Abstract

Giant landslides are an important part of the evolution of most intra-plate volcanic islands. They often proceed in catastrophic events, likely to generate voluminous debris avalanches and eventually trigger destructive tsunamis. Although knowledge of the timing of their recurrence is a key factor regarding the hazard assessment in coastal environments, only a few of them have been well dated.In this contribution, we focus on the La Orotava event on Tenerife, which we date with the unspiked K–Ar technique, between 534 and 523ka. Such narrow temporal interval is compatible, within uncertainties, with the age of the Cumbre Nueva collapse on the neighboring island of La Palma. We thus examine here the possible common triggering mechanisms at the global, regional and local scales.Both events occurred shortly after the climax of the oxygen isotopic stage 14, during the rapid transition towards the interglacial stage 13, reinforcing the hypothesis of a control from global paleoclimatic changes on the destabilization of oceanic islands.
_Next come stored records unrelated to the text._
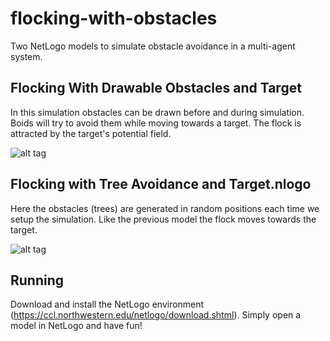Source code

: # flocking-with-obstacles
Two NetLogo models to simulate obstacle avoidance in a multi-agent system.

## Flocking With Drawable Obstacles and Target
In this simulation obstacles can be drawn before and during simulation. Boids will try to avoid them while moving towards a target. The flock is attracted by the target's potential field.

![alt tag](https://github.com/sinkswim/flocking-with-obstacles/blob/master/fwdoat.png)

## Flocking with Tree Avoidance and Target.nlogo
Here the obstacles (trees) are generated in random positions each time we setup the simulation.
Like the previous model the flock moves towards the target.

![alt tag](https://github.com/sinkswim/flocking-with-obstacles/blob/master/fwtaat.png)

## Running
Download and install the NetLogo environment (https://ccl.northwestern.edu/netlogo/download.shtml).
Simply open a model in NetLogo and have fun!


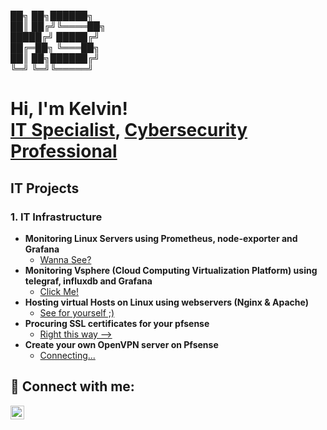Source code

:██╗  ██╗██████╗  <br>
██║ ██╔╝╚════██╗ <br>
█████╔╝  █████╔╝ <br>
██╔═██╗  ╚═══██╗ <br>
██║  ██╗██████╔╝ <br>
╚═╝  ╚═╝╚═════╝  <br>


<h1>Hi, I'm Kelvin! <br/><a href="https://github.com/K3-is-M3">IT Specialist</a>, <a href="https://cyberhunter-portfolio.lovable.app/">Cybersecurity Professional</a></h1>

<h2>IT Projects</h2>
<h3>1. IT Infrastructure</h3>

- <b>Monitoring Linux Servers using Prometheus, node-exporter and Grafana</b>
  - [Wanna See?](https://github.com/K3-is-M3/Server-Monitoring)
- <b>Monitoring Vsphere (Cloud Computing Virtualization Platform) using telegraf, influxdb and Grafana</b>
  - [Click Me!](https://github.com/K3-is-M3/Monitoring-Vsphere) 
- <b>Hosting virtual Hosts on Linux using webservers (Nginx & Apache)</b>
  - [See for yourself ;)](https://github.com/K3-is-M3/Serving-virtual-hosts-on-Nginx-webserver)
- <b>Procuring SSL certificates for your pfsense</b>
  - [Right this way -->](https://github.com/K3-is-M3/PfSense-SSL-for-your-domain)
- <b>Create your own OpenVPN server on Pfsense</b>
  - [Connecting...](https://github.com/K3-is-M3/Create-OpenVPN-server-on-Pfsense)



<h2> 🤳 Connect with me:</h2>

[<img align="left" alt="Kelvin Wachira | LinkedIn" width="22px" src="https://cdn.jsdelivr.net/npm/simple-icons@v3/icons/linkedin.svg" />][linkedin]


[linkedin]: https://linkedin.com/in/kelvin-wachirak3

<!--
**joshmadakor1/joshmadakor1** is a ✨ _special_ ✨ repository because its `README.md` (this file) appears on your GitHub profile.

Here are some ideas to get you started:

- 🔭 I’m currently working on ...
- 🌱 I’m currently learning ...
- 👯 I’m looking to collaborate on ...
- 🤔 I’m looking for help with ...
- 💬 Ask me about ...
- 📫 How to reach me: ...
- 😄 Pronouns: ...
- ⚡ Fun fact: ...
-->
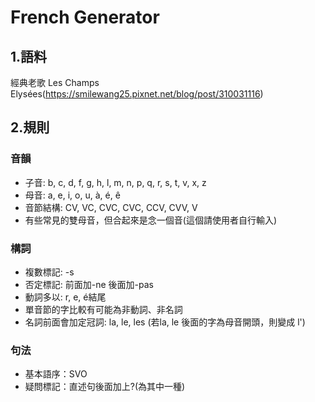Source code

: # French Generator
## 1.語料
經典老歌 Les Champs Elysées(https://smilewang25.pixnet.net/blog/post/310031116)
## 2.規則
### 音韻
- 子音: b, c, d, f, g, h, l, m, n, p, q, r, s, t, v, x, z
- 母音: a, e, i, o, u, à, é, ê
- 音節結構: CV, VC, CVC, CVC, CCV, CVV, V
- 有些常見的雙母音，但合起來是念一個音(這個請使用者自行輸入)
### 構詞
- 複數標記: -s
- 否定標記: 前面加-ne 後面加-pas
- 動詞多以: r, e, é結尾
- 單音節的字比較有可能為非動詞、非名詞
- 名詞前面會加定冠詞: la, le, les (若la, le 後面的字為母音開頭，則變成 l')
### 句法
- 基本語序：SVO
- 疑問標記：直述句後面加上?(為其中一種)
Intense volcanic pulses at the regional scale also lead to the synchronous overgrowth of several volcanic islands in the archipelago, but coeval destabilization on Tenerife and La Palma appears significantly controlled by the intrinsic morphology of the edifices, with contrasted instability thresholds for shield volcanoes and volcanic ridges respectively. Finally, we propose that the two events may be genetically linked. Dynamic transfer of voluminous debris avalanches during a giant landslide episode can induce isostatic readjustments, generate significant ground acceleration and finally produce a large tsunami, three processes which can concur to trigger large scale flank collapse on a neighboring mature unstable volcanic island.